== Task instructions ==
Please give back, word for word, only the lines starting at the one containing "nicely-behaved exact equipment" and ending at the one containing "lax-monoidal structure, with" within the material below.

----------------------------------------

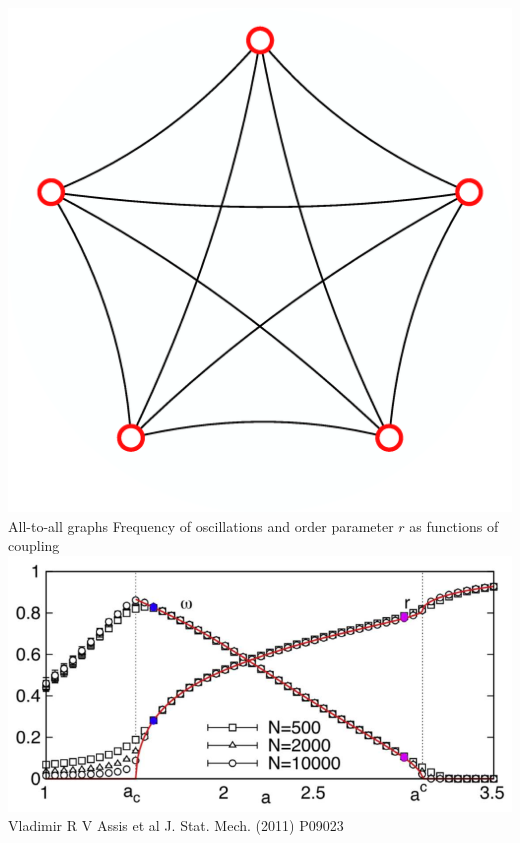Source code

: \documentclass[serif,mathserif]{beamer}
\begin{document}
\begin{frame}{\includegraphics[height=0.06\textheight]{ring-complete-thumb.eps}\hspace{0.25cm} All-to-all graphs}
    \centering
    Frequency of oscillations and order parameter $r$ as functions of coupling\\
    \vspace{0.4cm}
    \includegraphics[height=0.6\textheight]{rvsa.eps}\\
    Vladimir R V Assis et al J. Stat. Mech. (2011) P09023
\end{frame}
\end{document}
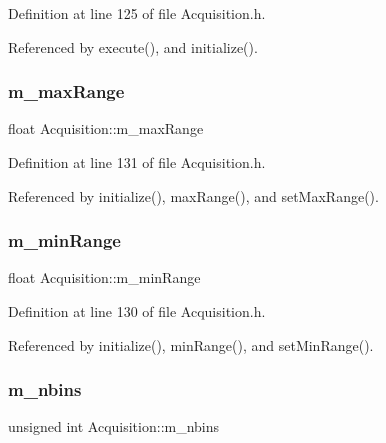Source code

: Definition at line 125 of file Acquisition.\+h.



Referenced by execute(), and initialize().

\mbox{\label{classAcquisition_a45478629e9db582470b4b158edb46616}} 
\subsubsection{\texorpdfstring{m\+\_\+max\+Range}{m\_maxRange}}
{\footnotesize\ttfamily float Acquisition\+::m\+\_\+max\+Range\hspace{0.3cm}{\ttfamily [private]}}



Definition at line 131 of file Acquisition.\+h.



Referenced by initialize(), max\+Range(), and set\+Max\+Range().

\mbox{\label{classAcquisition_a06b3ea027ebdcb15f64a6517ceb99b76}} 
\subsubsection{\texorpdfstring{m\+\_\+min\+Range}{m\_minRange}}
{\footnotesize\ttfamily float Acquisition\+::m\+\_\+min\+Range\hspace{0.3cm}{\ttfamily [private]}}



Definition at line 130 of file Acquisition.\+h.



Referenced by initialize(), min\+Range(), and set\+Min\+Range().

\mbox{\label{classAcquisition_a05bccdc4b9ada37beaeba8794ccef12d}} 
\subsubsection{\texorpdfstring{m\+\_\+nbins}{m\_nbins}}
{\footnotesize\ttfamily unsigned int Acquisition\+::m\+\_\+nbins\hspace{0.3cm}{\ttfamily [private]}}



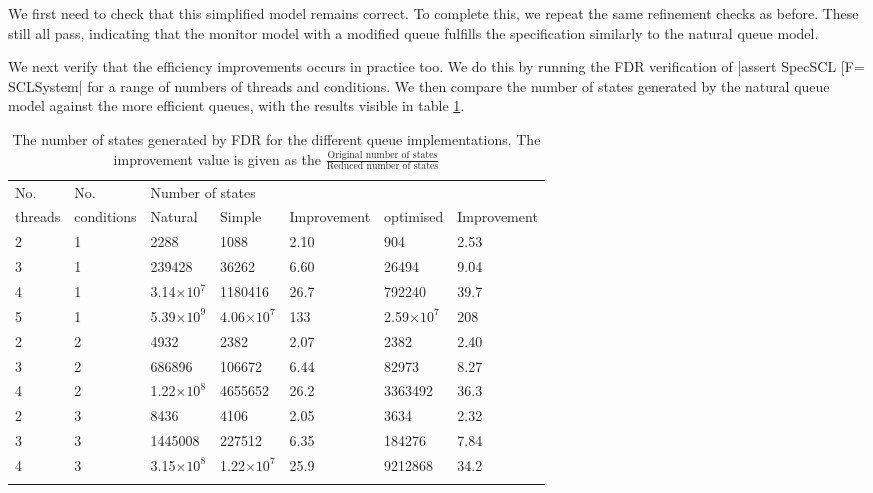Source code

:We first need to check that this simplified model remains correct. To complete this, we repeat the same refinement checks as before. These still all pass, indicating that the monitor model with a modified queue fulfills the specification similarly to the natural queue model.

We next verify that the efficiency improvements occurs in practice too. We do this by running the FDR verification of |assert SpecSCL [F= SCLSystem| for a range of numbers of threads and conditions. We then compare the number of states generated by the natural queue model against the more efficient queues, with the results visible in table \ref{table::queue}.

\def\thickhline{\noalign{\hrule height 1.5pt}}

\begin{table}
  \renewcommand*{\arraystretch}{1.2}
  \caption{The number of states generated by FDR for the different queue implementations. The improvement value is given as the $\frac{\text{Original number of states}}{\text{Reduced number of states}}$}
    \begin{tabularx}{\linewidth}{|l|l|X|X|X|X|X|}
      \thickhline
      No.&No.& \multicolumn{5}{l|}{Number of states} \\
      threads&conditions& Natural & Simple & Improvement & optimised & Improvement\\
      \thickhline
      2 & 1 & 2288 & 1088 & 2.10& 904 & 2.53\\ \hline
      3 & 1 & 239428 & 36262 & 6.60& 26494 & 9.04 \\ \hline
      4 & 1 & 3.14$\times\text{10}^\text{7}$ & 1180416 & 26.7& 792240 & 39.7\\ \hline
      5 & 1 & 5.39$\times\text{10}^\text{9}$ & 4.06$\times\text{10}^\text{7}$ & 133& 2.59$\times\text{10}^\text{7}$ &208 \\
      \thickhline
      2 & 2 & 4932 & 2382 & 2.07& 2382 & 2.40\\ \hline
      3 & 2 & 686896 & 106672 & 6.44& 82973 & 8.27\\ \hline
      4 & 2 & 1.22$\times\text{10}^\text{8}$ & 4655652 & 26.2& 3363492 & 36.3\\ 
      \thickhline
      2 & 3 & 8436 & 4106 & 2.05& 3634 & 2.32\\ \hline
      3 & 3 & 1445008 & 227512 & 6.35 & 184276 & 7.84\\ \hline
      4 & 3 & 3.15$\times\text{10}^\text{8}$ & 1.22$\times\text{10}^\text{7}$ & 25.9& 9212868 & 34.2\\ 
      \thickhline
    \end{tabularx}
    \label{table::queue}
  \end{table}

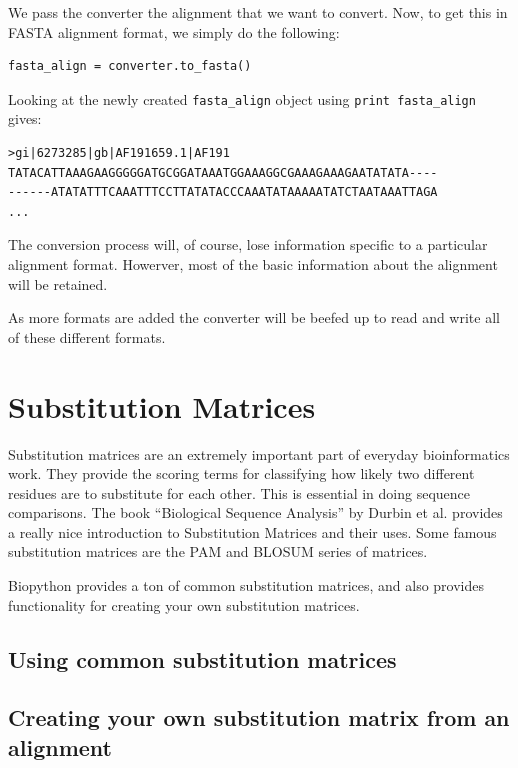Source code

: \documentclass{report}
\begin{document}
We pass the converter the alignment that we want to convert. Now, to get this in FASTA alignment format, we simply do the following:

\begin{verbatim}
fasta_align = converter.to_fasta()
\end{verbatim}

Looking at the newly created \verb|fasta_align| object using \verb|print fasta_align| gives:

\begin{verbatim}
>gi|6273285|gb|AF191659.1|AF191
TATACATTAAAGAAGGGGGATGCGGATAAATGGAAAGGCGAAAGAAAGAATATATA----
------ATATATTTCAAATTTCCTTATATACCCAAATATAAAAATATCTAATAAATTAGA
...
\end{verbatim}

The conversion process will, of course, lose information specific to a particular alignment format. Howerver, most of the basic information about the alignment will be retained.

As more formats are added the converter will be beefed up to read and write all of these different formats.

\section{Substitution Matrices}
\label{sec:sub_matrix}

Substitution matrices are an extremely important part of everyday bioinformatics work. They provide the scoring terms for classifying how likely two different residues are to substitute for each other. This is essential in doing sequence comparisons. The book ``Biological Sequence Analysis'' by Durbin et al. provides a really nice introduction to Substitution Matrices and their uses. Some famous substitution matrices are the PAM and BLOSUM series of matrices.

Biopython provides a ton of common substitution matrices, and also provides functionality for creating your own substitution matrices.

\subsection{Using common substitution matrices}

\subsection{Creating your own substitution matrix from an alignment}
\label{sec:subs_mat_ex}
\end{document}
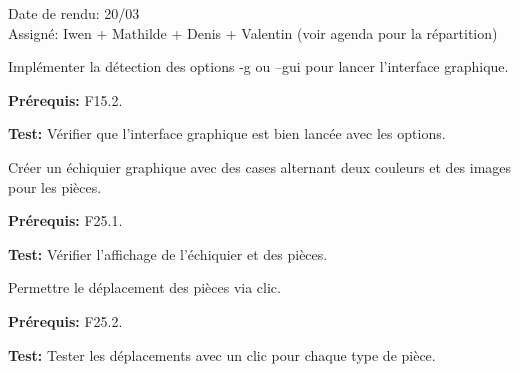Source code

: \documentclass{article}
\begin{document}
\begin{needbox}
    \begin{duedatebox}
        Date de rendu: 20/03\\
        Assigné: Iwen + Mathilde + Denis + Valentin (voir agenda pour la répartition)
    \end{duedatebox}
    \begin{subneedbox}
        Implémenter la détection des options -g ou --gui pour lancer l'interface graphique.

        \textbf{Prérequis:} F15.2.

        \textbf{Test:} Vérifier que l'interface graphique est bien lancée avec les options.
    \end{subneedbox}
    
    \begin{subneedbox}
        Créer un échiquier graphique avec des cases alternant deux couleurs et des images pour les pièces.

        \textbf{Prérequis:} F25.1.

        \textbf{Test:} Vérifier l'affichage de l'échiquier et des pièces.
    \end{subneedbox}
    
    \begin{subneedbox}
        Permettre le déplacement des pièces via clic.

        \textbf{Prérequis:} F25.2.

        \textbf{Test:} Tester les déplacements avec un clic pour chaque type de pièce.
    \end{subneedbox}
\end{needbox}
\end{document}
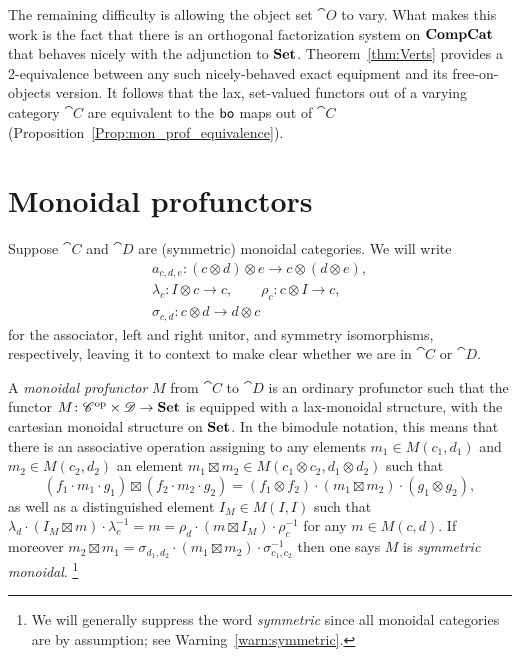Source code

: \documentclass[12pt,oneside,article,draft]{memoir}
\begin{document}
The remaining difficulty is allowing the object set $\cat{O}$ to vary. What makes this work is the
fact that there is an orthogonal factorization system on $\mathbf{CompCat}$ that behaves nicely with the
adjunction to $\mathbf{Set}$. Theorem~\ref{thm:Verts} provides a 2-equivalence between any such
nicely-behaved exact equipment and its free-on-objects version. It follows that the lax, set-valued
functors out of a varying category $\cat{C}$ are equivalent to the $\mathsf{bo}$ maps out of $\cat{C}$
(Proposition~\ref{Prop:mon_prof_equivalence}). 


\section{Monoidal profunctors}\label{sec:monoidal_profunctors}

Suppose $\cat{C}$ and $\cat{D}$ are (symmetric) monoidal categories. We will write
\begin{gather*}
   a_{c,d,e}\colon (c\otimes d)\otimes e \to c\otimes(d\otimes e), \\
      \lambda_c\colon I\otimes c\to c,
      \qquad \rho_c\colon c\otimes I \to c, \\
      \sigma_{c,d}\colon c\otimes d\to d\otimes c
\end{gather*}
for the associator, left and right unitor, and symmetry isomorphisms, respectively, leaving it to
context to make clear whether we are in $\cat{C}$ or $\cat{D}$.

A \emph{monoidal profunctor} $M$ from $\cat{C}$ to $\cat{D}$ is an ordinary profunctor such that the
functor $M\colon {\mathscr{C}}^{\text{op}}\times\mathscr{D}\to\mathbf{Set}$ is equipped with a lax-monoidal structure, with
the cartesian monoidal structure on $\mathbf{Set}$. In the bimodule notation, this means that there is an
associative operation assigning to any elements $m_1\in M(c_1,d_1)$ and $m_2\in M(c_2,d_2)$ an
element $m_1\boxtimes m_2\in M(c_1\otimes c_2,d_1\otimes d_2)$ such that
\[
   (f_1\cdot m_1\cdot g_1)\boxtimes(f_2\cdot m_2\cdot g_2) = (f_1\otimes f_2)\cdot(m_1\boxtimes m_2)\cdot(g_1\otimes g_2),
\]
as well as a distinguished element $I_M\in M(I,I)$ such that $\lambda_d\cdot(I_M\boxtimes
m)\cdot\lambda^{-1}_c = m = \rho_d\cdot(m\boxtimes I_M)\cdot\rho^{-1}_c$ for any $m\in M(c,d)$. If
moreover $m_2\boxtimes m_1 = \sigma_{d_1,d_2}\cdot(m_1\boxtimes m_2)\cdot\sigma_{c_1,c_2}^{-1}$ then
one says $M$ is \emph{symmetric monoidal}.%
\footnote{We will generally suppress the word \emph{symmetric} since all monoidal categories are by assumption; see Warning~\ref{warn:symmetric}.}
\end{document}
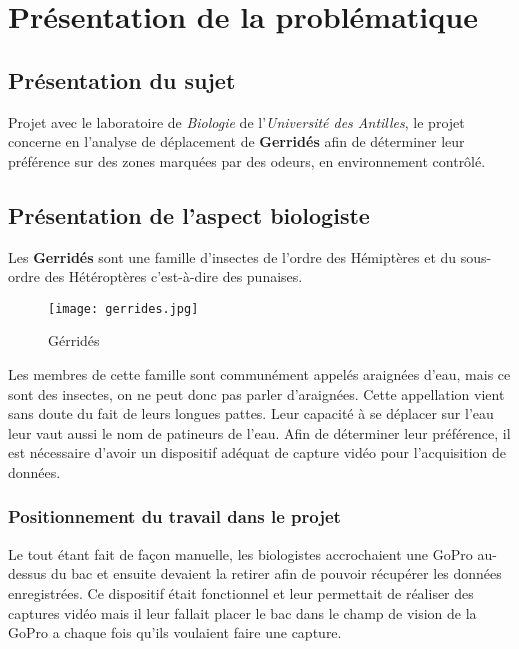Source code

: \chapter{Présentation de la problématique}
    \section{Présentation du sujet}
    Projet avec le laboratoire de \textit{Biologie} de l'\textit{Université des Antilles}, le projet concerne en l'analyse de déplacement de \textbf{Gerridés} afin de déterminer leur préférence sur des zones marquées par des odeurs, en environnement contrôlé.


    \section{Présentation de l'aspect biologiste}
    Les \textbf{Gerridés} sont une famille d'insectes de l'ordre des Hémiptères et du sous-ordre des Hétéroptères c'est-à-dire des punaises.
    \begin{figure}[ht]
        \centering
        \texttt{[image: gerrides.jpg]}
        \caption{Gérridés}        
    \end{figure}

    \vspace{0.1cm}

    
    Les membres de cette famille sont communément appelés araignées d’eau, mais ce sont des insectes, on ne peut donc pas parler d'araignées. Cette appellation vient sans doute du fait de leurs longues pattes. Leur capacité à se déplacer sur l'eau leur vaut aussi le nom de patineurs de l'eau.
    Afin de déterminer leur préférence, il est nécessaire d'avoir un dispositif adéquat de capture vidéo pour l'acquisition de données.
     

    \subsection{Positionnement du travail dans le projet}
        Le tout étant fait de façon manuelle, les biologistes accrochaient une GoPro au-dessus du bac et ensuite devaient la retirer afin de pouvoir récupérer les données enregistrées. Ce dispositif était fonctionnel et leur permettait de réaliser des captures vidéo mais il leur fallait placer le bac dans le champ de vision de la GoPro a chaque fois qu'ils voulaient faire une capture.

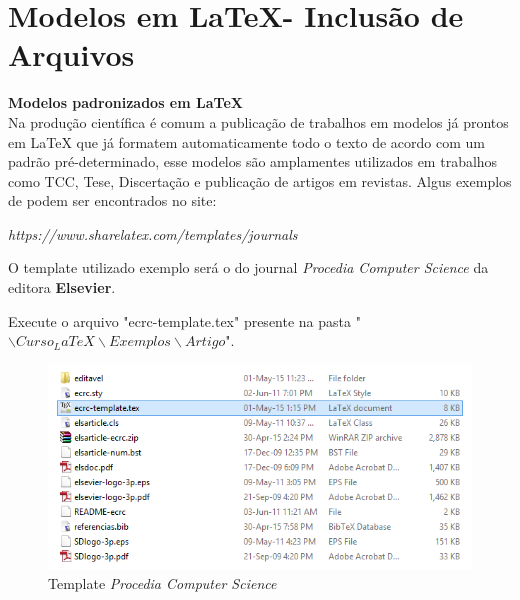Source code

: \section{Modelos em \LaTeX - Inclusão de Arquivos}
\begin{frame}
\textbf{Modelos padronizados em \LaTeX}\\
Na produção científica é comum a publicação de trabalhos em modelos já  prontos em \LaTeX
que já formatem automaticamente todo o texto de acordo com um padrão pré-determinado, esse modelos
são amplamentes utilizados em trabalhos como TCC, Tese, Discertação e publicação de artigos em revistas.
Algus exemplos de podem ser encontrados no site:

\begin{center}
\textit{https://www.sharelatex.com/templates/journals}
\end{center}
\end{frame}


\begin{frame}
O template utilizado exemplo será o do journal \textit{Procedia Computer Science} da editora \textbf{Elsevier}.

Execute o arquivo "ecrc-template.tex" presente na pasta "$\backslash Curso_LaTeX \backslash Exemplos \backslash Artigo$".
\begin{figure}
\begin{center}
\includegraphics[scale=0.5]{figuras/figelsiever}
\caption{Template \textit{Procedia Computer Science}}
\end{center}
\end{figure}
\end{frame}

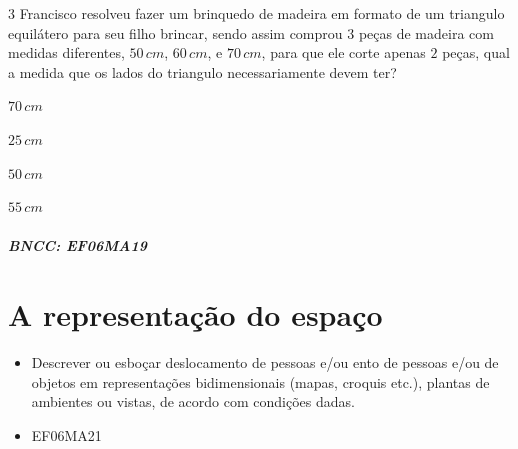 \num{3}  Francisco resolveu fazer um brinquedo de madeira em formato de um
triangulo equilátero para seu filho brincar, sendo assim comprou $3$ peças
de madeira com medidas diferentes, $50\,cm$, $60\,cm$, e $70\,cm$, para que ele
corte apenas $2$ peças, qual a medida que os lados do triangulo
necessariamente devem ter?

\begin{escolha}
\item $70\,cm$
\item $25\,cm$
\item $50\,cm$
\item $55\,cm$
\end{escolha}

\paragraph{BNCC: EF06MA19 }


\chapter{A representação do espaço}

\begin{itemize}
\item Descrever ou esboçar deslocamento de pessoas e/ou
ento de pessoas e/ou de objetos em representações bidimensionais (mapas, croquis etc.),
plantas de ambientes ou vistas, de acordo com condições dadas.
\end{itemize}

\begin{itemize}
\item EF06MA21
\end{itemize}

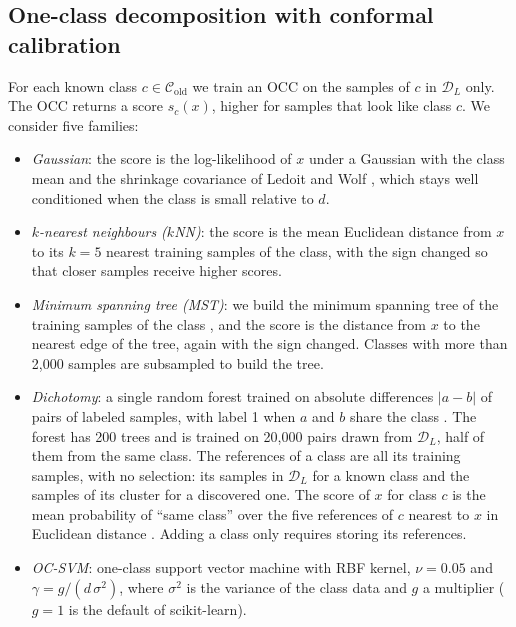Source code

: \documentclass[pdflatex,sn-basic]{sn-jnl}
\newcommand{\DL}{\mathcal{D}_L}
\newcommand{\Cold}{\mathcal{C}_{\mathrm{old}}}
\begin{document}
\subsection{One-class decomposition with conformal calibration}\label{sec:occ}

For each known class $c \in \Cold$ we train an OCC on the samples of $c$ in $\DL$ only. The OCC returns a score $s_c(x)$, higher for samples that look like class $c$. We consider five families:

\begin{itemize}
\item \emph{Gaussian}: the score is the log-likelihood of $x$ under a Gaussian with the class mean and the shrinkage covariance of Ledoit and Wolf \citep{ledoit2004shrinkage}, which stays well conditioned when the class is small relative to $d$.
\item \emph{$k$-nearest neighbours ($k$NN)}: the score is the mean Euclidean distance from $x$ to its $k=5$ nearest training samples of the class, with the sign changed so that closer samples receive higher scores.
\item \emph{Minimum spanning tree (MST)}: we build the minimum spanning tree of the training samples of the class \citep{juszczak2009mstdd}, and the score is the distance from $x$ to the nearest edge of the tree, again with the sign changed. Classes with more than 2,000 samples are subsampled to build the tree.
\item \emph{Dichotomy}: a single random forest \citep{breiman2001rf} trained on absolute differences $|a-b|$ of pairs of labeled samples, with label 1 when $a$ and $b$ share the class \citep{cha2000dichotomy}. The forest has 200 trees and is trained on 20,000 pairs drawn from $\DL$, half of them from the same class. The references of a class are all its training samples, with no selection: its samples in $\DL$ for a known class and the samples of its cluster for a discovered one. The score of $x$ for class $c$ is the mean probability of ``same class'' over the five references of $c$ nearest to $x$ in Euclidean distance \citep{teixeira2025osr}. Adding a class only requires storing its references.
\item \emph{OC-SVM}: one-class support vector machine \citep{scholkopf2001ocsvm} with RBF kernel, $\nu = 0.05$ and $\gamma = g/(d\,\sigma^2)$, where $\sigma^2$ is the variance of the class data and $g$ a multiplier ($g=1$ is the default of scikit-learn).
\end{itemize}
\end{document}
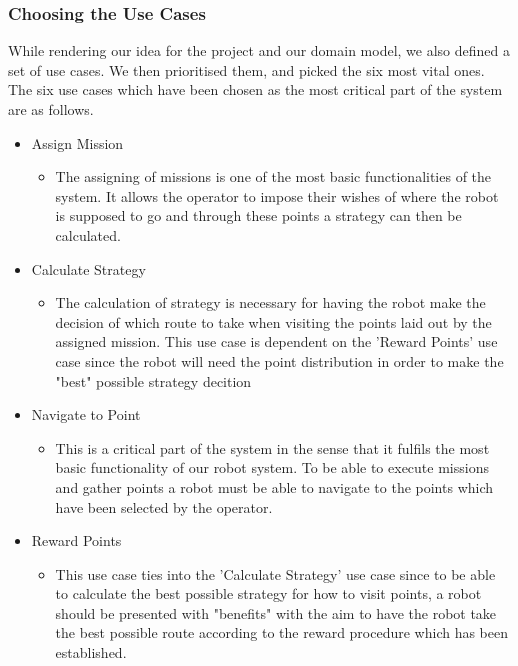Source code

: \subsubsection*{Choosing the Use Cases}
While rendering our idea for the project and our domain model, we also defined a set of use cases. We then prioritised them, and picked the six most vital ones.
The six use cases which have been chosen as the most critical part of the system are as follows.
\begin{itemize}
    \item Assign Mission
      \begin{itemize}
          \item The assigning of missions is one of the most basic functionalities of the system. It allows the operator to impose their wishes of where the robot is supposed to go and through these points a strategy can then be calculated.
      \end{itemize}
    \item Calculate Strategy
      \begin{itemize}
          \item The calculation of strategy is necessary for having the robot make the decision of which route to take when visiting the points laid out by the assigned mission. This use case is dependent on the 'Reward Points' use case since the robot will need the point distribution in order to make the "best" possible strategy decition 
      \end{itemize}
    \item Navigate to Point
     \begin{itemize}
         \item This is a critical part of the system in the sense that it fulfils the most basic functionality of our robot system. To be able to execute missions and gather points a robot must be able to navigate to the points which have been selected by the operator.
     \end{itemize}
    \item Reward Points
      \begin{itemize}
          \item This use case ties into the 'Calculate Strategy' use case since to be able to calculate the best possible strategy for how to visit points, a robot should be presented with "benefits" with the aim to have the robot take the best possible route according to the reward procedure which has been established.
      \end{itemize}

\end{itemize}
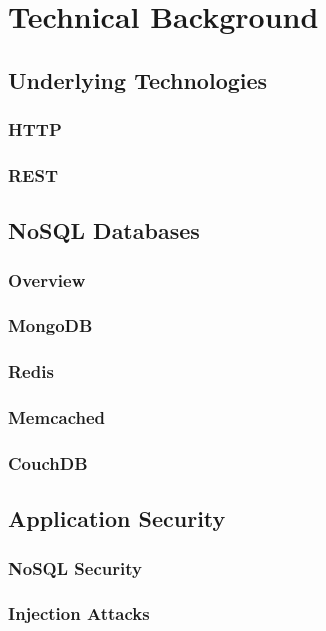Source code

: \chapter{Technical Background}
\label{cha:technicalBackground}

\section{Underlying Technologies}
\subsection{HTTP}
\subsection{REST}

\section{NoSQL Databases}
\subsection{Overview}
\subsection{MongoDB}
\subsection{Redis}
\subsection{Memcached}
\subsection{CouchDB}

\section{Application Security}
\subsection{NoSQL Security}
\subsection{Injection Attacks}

----------------------------------------

== Your solution ==
nicely-behaved exact equipment and its free-on-objects version. It follows that the lax, set-valued
functors out of a varying category $\cat{C}$ are equivalent to the $\mathsf{bo}$ maps out of $\cat{C}$
(Proposition~\ref{Prop:mon_prof_equivalence}). 


\section{Monoidal profunctors}\label{sec:monoidal_profunctors}

Suppose $\cat{C}$ and $\cat{D}$ are (symmetric) monoidal categories. We will write
\begin{gather*}
   a_{c,d,e}\colon (c\otimes d)\otimes e \to c\otimes(d\otimes e), \\
      \lambda_c\colon I\otimes c\to c,
      \qquad \rho_c\colon c\otimes I \to c, \\
      \sigma_{c,d}\colon c\otimes d\to d\otimes c
\end{gather*}
for the associator, left and right unitor, and symmetry isomorphisms, respectively, leaving it to
context to make clear whether we are in $\cat{C}$ or $\cat{D}$.

A \emph{monoidal profunctor} $M$ from $\cat{C}$ to $\cat{D}$ is an ordinary profunctor such that the
functor $M\colon {\mathscr{C}}^{\text{op}}\times\mathscr{D}\to\mathbf{Set}$ is equipped with a lax-monoidal structure, with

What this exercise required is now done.